►

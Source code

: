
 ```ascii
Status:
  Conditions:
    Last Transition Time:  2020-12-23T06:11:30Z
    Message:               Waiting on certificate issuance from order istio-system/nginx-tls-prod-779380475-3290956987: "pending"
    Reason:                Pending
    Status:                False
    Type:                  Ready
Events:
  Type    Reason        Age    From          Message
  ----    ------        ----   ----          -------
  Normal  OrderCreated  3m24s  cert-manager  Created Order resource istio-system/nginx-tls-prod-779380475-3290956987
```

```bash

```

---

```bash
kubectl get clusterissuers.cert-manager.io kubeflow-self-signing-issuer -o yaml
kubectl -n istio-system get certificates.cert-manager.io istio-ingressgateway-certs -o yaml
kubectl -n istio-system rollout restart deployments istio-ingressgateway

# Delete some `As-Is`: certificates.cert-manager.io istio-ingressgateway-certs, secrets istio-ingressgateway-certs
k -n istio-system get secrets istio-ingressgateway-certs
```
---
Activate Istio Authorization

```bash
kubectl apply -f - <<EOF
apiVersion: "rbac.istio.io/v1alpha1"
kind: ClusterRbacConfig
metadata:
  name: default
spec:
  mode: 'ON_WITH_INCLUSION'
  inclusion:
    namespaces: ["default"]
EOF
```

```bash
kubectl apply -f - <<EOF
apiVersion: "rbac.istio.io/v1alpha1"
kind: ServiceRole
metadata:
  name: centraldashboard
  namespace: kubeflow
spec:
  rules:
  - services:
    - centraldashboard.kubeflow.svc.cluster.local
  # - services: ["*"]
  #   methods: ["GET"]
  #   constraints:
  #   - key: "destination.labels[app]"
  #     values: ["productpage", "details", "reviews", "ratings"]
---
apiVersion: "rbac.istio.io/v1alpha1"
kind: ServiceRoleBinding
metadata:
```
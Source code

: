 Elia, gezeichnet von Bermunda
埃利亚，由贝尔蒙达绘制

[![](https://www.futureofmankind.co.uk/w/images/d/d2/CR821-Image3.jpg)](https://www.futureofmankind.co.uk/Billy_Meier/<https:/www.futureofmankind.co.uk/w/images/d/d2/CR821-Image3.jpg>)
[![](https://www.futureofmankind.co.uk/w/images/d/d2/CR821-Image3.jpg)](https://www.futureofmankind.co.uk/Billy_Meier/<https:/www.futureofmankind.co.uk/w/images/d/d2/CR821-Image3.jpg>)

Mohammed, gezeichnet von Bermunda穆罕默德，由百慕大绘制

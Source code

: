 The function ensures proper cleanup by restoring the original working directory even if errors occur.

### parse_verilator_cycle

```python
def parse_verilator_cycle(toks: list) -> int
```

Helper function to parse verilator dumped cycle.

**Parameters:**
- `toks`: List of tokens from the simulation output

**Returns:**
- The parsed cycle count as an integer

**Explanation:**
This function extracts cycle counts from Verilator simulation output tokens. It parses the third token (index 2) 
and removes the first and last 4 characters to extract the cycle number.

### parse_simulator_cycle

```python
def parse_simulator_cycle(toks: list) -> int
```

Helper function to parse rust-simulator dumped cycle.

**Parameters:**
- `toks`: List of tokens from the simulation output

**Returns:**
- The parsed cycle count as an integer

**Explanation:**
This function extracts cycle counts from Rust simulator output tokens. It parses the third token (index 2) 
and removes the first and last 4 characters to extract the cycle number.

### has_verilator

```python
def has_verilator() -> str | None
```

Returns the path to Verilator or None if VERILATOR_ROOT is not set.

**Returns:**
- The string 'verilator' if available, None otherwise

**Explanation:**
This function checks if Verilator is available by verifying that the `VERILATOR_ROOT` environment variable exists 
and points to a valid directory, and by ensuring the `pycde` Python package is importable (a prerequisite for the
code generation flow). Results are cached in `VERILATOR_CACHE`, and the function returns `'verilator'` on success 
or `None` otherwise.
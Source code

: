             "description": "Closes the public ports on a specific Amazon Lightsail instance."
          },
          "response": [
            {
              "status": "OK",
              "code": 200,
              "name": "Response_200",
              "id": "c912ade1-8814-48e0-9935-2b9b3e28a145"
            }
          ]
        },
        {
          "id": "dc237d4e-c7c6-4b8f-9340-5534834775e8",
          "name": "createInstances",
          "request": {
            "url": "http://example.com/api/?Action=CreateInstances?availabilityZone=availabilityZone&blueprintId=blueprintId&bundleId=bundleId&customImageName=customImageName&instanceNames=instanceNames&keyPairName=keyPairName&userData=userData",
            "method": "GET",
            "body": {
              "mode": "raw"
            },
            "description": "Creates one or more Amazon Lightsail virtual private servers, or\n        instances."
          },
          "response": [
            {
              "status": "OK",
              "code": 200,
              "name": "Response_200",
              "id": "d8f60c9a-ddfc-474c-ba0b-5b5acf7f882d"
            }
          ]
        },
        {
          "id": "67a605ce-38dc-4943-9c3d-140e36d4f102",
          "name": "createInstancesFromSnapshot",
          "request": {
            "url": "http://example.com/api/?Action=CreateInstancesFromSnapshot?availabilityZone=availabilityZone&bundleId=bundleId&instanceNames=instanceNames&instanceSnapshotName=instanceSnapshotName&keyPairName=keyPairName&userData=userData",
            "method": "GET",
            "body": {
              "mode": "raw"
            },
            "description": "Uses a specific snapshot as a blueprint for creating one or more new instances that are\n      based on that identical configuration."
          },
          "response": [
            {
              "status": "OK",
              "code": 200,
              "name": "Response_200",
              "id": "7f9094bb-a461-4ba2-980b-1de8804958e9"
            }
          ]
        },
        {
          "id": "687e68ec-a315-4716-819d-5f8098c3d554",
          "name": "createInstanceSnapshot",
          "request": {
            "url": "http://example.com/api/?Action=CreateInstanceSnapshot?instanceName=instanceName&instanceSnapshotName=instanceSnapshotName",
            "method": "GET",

◄

With "extracts" as the word to match, copy each line of the records that has it.

This function extracts cycle counts from Verilator simulation output tokens. It parses the third token (index 2) 
This function extracts cycle counts from Rust simulator output tokens. It parses the third token (index 2) 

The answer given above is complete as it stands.